Group setting off from Bamburgh beach (Bamburgh Castle in background)
We initially paddled through open water due north/north east for about an hour, until we got to Megstone, where we were greeted by the first seals of the day – there were going to be dozens more! The friendly and curious sea mammals were easily approachable and took great pleasure diving between us and even right under our sea kayaks – sheer pleasure!

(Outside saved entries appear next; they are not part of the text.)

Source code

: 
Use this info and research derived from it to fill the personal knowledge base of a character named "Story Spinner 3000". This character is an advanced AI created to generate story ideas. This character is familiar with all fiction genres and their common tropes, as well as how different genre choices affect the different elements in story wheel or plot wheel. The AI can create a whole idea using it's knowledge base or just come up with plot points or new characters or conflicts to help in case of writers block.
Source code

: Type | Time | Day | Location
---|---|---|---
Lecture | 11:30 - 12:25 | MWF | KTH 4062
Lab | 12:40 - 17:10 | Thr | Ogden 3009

Farne Islands: resident seal, by Hugh Simmons
We carried on due east/north east, effectively wending our way through the islands. Despite the lovely day and relatively calm sea, the local tidal races were present and cautious paddling was required at all times, particularly near North Wamses. When near an island, you were first greeted with smelly bird-dropping air and the white colouring on the dark volcanic rocks was testament to the rich bird life present on these islands.
Farne islands, by g-hat
We were heading to Longstone, the north-easterly extreme largest island where the Farnes lighthouse is located, for lunch, but first had to await the rescue of a female diver that had gotten the bends due to too rapid an ascent – she and her diving buddy were airlifted to the decompression chamber in Hull and fortunately were fine eventually. Our lunch at Longstone was a chatty and relaxing affair, Sarah had even baked a rich chocolate cake that she shared with the rest of us!
Longstone lighthouse, by MGSpiller
The return trip saw us heading first south, then south-west past Staple Island and Staple Sound and eventually past inner Farne. This journey took us past fantastic geometric rock formations housing a myriad of sea birds, with puffins, razorbills, shags (a shiny khaki-green cormorant-type sea bird), terns and guillemots, the last species present in their hundreds (if not thousands.)
Farnes Puffin, by left-hand
Return to Bamburgh on the mainland was a fast-paddling, well organized affair – we aimed mainly west with the afternoon tidal flow actually taking us north west (our true destination.) We ended back at Bamburgh beach, enjoyed some gentle sea surfing and practising of routine manoeuvres and eventually loaded the boats back on the cars.
A perfect end to a great day out – but we did have the weather, something not always available in this part of north east England. The sea kayaking trip to the Farne Islands had taken just under six hours in total.
Many thanks to David Grieve who led the trip and Sarah Stark who coordinated.